The first thing to do to prevent kabi is to ventilate your home. Open your windows even if the cold air gets in. You don’t have to keep your windows open all day, just make sure that you are ventilating your house or apartment from time to time.
Bathrooms are also a place where kabi can easily occur. Never forget to wipe water residue after you take a bath or shower. During summer months, turn the cold water on after you take a shower and spray it around before wiping the water residue. This will help decrease the heat and humidity inside the bathbub or shower room.
What’s more remember to keep the fan on at all times. Some people like to turn it off from time to time, which is okay. However, Japanese bathroom fans are not like the ones in the United States that are recommended to be turned off after a few minutes because they can be fire hazard, so don’t be suprise to hear of people or Airbnbs that have an “always keep the fan on” policy.
Using a disinfectant like Kabi Cleaner (カビクリーナー) is also an effective way of removing kabi by spraying it on the affected surface. You can also use vinegar as an alternative.
Just remember that all not products to get rid of mold and mildew can be used in all surfaces. For example, if your apartment has concrete walls, such products would cause a lot of damage. Instead, regular products that don’t specifically target kabi are recommended.
When you are cleaning those spores, remember to wear a mask, safety glasses or regular ones, and gloves. Once you finish cleaning, toss the clothes you used inside the washing machine and do your laundry.
Another great product is Shikketori (湿気とり). These humidity packs also help prevent kabi formation by absorbing moisture. They are very cheap, but you do have to constantly toss them once they are full of water. Ergo, they are not the best option for the environment.
Finally, constantly check your closets. These areas can get a lot of mold and mildew without our noticing. As a result, people are often left in a state of shock when they take an item that had been stored for months just to find it covered in green spores.
Additionally, you can consider fabrics and materials when buying products. Soft-sided luggage, for example, tends to be an easy kabi target; so going for hard-sided luggage while living in Japan would be preferable.

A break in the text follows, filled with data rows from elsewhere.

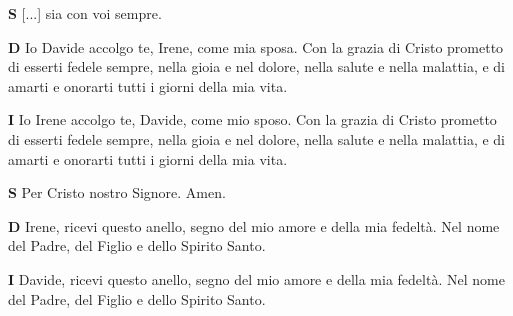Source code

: \documentclass[fontsize=20pt, a5paper]{scrartcl} %
\begin{document}
\textbf{S} [...] sia con voi sempre.

\textbf{D} {Io Davide accolgo te, Irene, come mia sposa. Con la grazia di Cristo prometto di esserti fedele sempre, nella gioia e nel dolore, nella salute e nella malattia, e di amarti e onorarti tutti i giorni della mia vita.}

\textbf{I} Io Irene accolgo te, Davide, come mio sposo. Con la grazia di Cristo prometto di esserti fedele sempre, nella gioia e nel dolore, nella salute e nella malattia, e di amarti e onorarti tutti i giorni della mia vita.

\textbf{S}  Per Cristo nostro Signore. Amen.

\textbf{D} {Irene, ricevi questo anello, segno del mio amore e della mia fedeltà. Nel nome del Padre, del Figlio e dello Spirito Santo.}

\textbf{I} Davide, ricevi questo anello, segno del mio amore e della mia fedeltà. Nel nome del Padre, del Figlio e dello Spirito Santo.
	
\end{document}
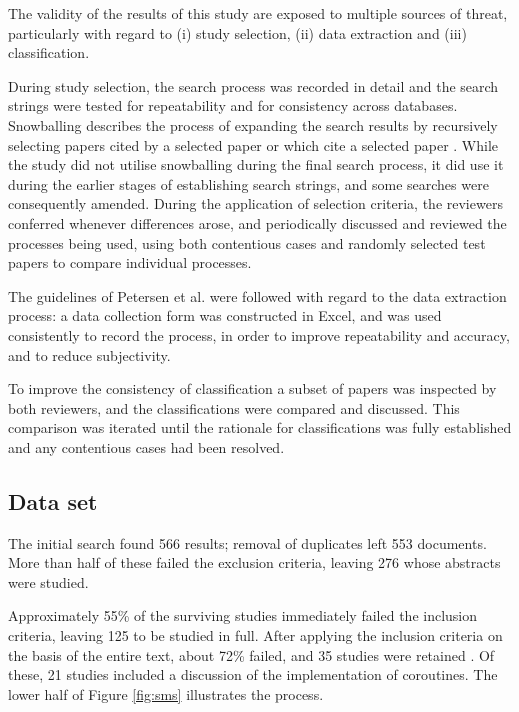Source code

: \documentclass[format=acmsmall, review=false, screen=false]{acmart}
\begin{document}
The validity of the results of this study are exposed to multiple sources of threat, particularly with regard to (i) study selection, (ii) data extraction and (iii) classification.

During study selection, the search process was recorded in detail and the search strings were tested for repeatability and for consistency across databases. Snowballing describes the process of expanding the search results by recursively selecting papers cited by a selected paper or which cite a selected paper \cite{Kitchenham2011a, Petersen2015}. While the study did not utilise snowballing during the final search process, it did use it during the earlier stages of establishing search strings, and some searches were consequently amended. During the application of selection criteria, the reviewers conferred whenever differences arose, and periodically discussed and reviewed the processes being used, using both contentious cases and randomly selected test papers to compare individual processes.

The guidelines of Petersen et al. \cite{Petersen2008, Petersen2015} were followed with regard to the data extraction process: a data collection form was constructed in Excel, and was used consistently to record the process, in order to improve repeatability and accuracy, and to reduce subjectivity.

To improve the consistency of classification a subset of papers was inspected by both reviewers, and the classifications were compared and discussed. This comparison was iterated until the rationale for classifications was fully established and any contentious cases had been resolved.

\subsection{Data set}

The initial search found 566 results; removal of duplicates left 553 documents. More than half of these failed the exclusion criteria, leaving 276 whose abstracts were studied.

Approximately 55\% of the surviving studies immediately failed the inclusion criteria, leaving 125 to be studied in full. After applying the inclusion criteria on the basis of the entire text, about 72\% failed, and 35 studies were retained \cite{Alvira2013, Andalam2014, Andersen2016, Andersen2017b, Bergel2011, Boers2010, Clark2009, Cohen2007b, Durmaz2017, Elsts2017, Evers2007, Fritzsche2010, Glistvain2010, Inam2011, Jaaskelainen2008, Jahier2016, Kalebe2017, Karpin2007, Khezri2008, Kugler2013, Kumar2007, Liu2011, Lohmann2012, Motika2015, Niebert2014, Noman2017, Oldewurtel2009, Park2015, Riedel2010, Schimpf2012b, St-Amour2010, Strube2010, Susilo2009, VonHanxleden2009, Yu2008}. Of these, 21 studies included a discussion of the implementation of coroutines. The lower half of Figure \ref{fig:sms} illustrates the process.
\end{document}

Mold and mildew can also appear inside your shoes, particularly during the rainy season. Once you get home after having walked outside on a rainy day, clean your shoes immediately so the surface is dry. This will be particularly important if you want your leather shoes to last longer.
You can also spray the inside of your shoes with a mold cleaner like the one pictured below:
This product is easily found at shoe repair shops across the country, and it’s the perfect tool to save your shoes from a mildew infestation.

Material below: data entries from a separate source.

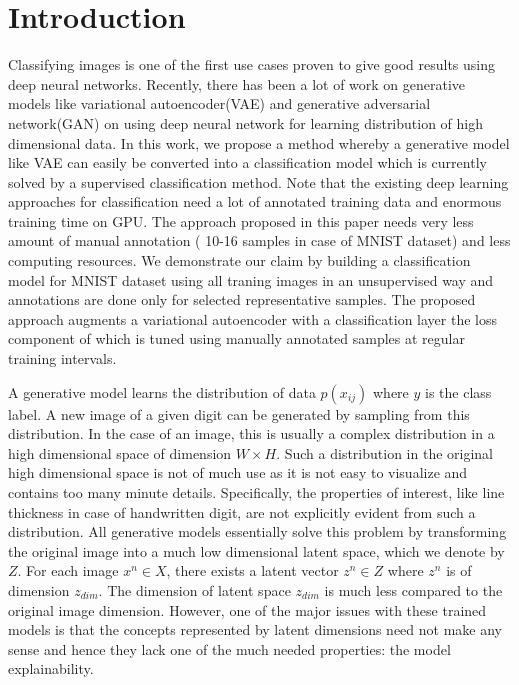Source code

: \documentclass{uai2021} %
\begin{document}
\section{Introduction}\label{sec:intro}
Classifying images is one of the first use cases proven to give good results using deep neural networks.
Recently, there has been a lot of work on generative models like variational autoencoder(VAE)\cite{kingma2013auto} and generative adversarial network(GAN) \cite{goodfellow2014generative} on using deep neural network for learning distribution of high dimensional data.
In this work, we propose a method whereby a generative model like VAE can easily be converted into a classification model which is currently solved by a supervised classification method.
Note that the existing deep learning approaches for classification  need a lot of annotated training data and enormous training time on GPU\cite{krizhevsky2012imagenet}\cite{simonyan2014very}\cite{he2016deep}.
The approach proposed in this paper needs very less amount of manual annotation ( 10-16 samples in case of MNIST dataset)  and less computing resources.
We demonstrate our claim by building a classification model for MNIST dataset using all traning images in an unsupervised way and annotations are done only for selected representative samples.
The proposed approach augments a  variational autoencoder with a classification layer the loss component of which is tuned using manually annotated samples at regular training intervals.


A generative model learns the distribution of data $p(x_{ij})$ where $y$ is the class label.
A new image of a given digit can be generated by sampling from this distribution.
In the case of an image, this is usually a complex distribution in a high dimensional space of dimension $W \times H$.
Such a distribution in the original high dimensional space is not of much use as it is not easy to visualize and contains too many  minute details.
Specifically, the properties of interest, like line thickness in case of handwritten digit, are not explicitly evident from such a distribution.
All generative models essentially solve this problem by transforming the original image into a much low dimensional latent space, which we denote by  $Z$.
For each image $x^n \in X$, there exists a latent vector  $z^n \in Z$  where $z^n$ is of dimension $z_{dim}$.
The dimension of latent space $z_{dim}$ is much less compared to the original image dimension.
However, one of the major issues with these trained models is that the concepts represented by latent dimensions need not make any sense and hence they lack one of the much needed properties: the model explainability.
\end{document}
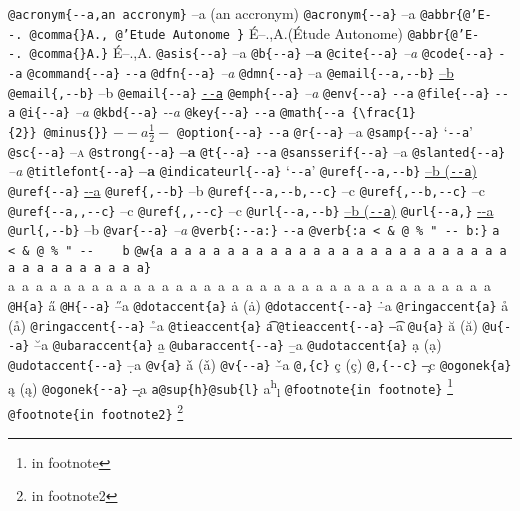 \documentclass{book}
\newcommand\Texinfocommandstyletextcite[1]{{\normalfont{}\textsl{#1}}}%
\newcommand\Texinfocommandstyletextkbd[1]{{\ttfamily\textsl{#1}}}%
\newcommand\Texinfocommandstyletextvar[1]{{\normalfont{}\textsl{#1}}}%
\renewcommand{\_}{\Texinfounderscore\discretionary{}{}{}}
\begin{document}
\texttt{@acronym\{{-}{-}a,an accronym\}} --a (an accronym)
\texttt{@acronym\{{-}{-}a\}} --a
\texttt{@abbr\{@'E{-}{-}.\ @comma\{\}A.,\ @'Etude Autonome \}} \'{E}--.\@ ,A.\@ (\'{E}tude Autonome)
\texttt{@abbr\{@'E{-}{-}.\ @comma\{\}A.\}} \'{E}--.\@ ,A.\@
\texttt{@asis\{{-}{-}a\}} --a
\texttt{@b\{{-}{-}a\}} \textbf{--a}
\texttt{@cite\{{-}{-}a\}} \Texinfocommandstyletextcite{--a}
\texttt{@code\{{-}{-}a\}} \texttt{{-}{-}a}
\texttt{@command\{{-}{-}a\}} \texttt{{-}{-}a}
\texttt{@dfn\{{-}{-}a\}} \textsl{--a}
\texttt{@dmn\{{-}{-}a\}} \thinspace --a
\texttt{@email\{{-}{-}a,{-}{-}b\}} \href{mailto:--a}{--b}
\texttt{@email\{,{-}{-}b\}} --b
\texttt{@email\{{-}{-}a\}} \href{mailto:--a}{\nolinkurl{--a}}
\texttt{@emph\{{-}{-}a\}} \emph{--a}
\texttt{@env\{{-}{-}a\}} \texttt{{-}{-}a}
\texttt{@file\{{-}{-}a\}} \texttt{{-}{-}a}
\texttt{@i\{{-}{-}a\}} \textit{--a}
\texttt{@kbd\{{-}{-}a\}} \Texinfocommandstyletextkbd{{-}{-}a}
\texttt{@key\{{-}{-}a\}} \texttt{{-}{-}a}
\texttt{@math\{{-}{-}a \{\textbackslash{}frac\{1\}\{2\}\}\ @minus\{\}\}} $--a {\frac{1}{2}} -$
\texttt{@option\{{-}{-}a\}} \texttt{{-}{-}a}
\texttt{@r\{{-}{-}a\}} \textnormal{--a}
\texttt{@samp\{{-}{-}a\}} `\texttt{{-}{-}a}'
\texttt{@sc\{{-}{-}a\}} \textsc{--a}
\texttt{@strong\{{-}{-}a\}} \textbf{--a}
\texttt{@t\{{-}{-}a\}} \texttt{{-}{-}a}
\texttt{@sansserif\{{-}{-}a\}} \textsf{--a}
\texttt{@slanted\{{-}{-}a\}} \textsl{--a}
\texttt{@titlefont\{{-}{-}a\}} {\huge \bfseries --a}
\texttt{@indicateurl\{{-}{-}a\}} `\texttt{{-}{-}a}'
\texttt{@uref\{{-}{-}a,{-}{-}b\}} \href{--a}{--b (\nolinkurl{--a})}
\texttt{@uref\{{-}{-}a\}} \url{--a}
\texttt{@uref\{,{-}{-}b\}} --b
\texttt{@uref\{{-}{-}a,{-}{-}b,{-}{-}c\}} --c
\texttt{@uref\{,{-}{-}b,{-}{-}c\}} --c
\texttt{@uref\{{-}{-}a{,}{,}{-}{-}c\}} --c
\texttt{@uref\{{,}{,}{-}{-}c\}} --c
\texttt{@url\{{-}{-}a,{-}{-}b\}} \href{--a}{--b (\nolinkurl{--a})}
\texttt{@url\{{-}{-}a,\}} \url{--a}
\texttt{@url\{,{-}{-}b\}} --b
\texttt{@var\{{-}{-}a\}} \Texinfocommandstyletextvar{--a}
\texttt{@verb\{:{-}{-}a:\}} \verb:--a:
\texttt{@verb\{:a  < \& @\ \% " {-}{-}    b:\}} \verb:a  < & @ % " --    b:
\texttt{@w\{a a a a a a a a a a a a a a a a a a a a a a a a a a a a a a a a a a a\}} \hbox{a a a a a a a a a a a a a a a a a a a a a a a a a a a a a a a a a a a}
\texttt{@H\{a\}} \H{a}
\texttt{@H\{{-}{-}a\}} \H{--a}
\texttt{@dotaccent\{a\}} \.{a} (ȧ)
\texttt{@dotaccent\{{-}{-}a\}} \.{--a}
\texttt{@ringaccent\{a\}} \r{a} (å)
\texttt{@ringaccent\{{-}{-}a\}} \r{--a}
\texttt{@tieaccent\{a\}} \t{a}
\texttt{@tieaccent\{{-}{-}a\}} \t{--a}
\texttt{@u\{a\}} \u{a} (ă)
\texttt{@u\{{-}{-}a\}} \u{--a}
\texttt{@ubaraccent\{a\}} \b{a}
\texttt{@ubaraccent\{{-}{-}a\}} \b{--a}
\texttt{@udotaccent\{a\}} \d{a} (ạ)
\texttt{@udotaccent\{{-}{-}a\}} \d{--a}
\texttt{@v\{a\}} \v{a} (ǎ)
\texttt{@v\{{-}{-}a\}} \v{--a}
\texttt{@,\{c\}} \c{c} (ç)
\texttt{@,\{{-}{-}c\}} \c{--c}
\texttt{@ogonek\{a\}} \k{a} (ą)
\texttt{@ogonek\{{-}{-}a\}} \k{--a}
\texttt{a@sup\{h\}@sub\{l\}} a\textsuperscript{h}\textsubscript{l}
\texttt{@footnote\{in footnote\}} \footnote{in footnote}
\texttt{@footnote\{in footnote2\}} \footnote{in footnote2}
\end{document}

Dehumidifiers are by no means cheap, and some of them can make your electricity bill skyrocket, so it’s important to do your research before buying one. Essentially, there are three types of humidifiers in Japan. Ones are meant for winter since they make rooms hotter and because they target condensation, others are meant for summer since they make temperatures stay almost the same, and others are called “hybrid” because they have both functions and can be used year-round.
A/C units also have a dehumidifying option, but depending on where you live it might not be enough. The great thing about dehumidifiers is that they also come with a clothes-drying function.
Since most Japanese homes don’t have dryers, so line-drying ones clothes is the thing most people do. The problem is that they drying completely can take a very long time in winter, and in summers they can get a damp smell afterwards. Humidifiers with a clothes-drying function solve both issues.
There are many ways to prevent and get rid of kabi, and one has to do what they must depending on their type of home. The most important thing is of course prevention. Simply remember that mold and mildew can be a big problem in Japan.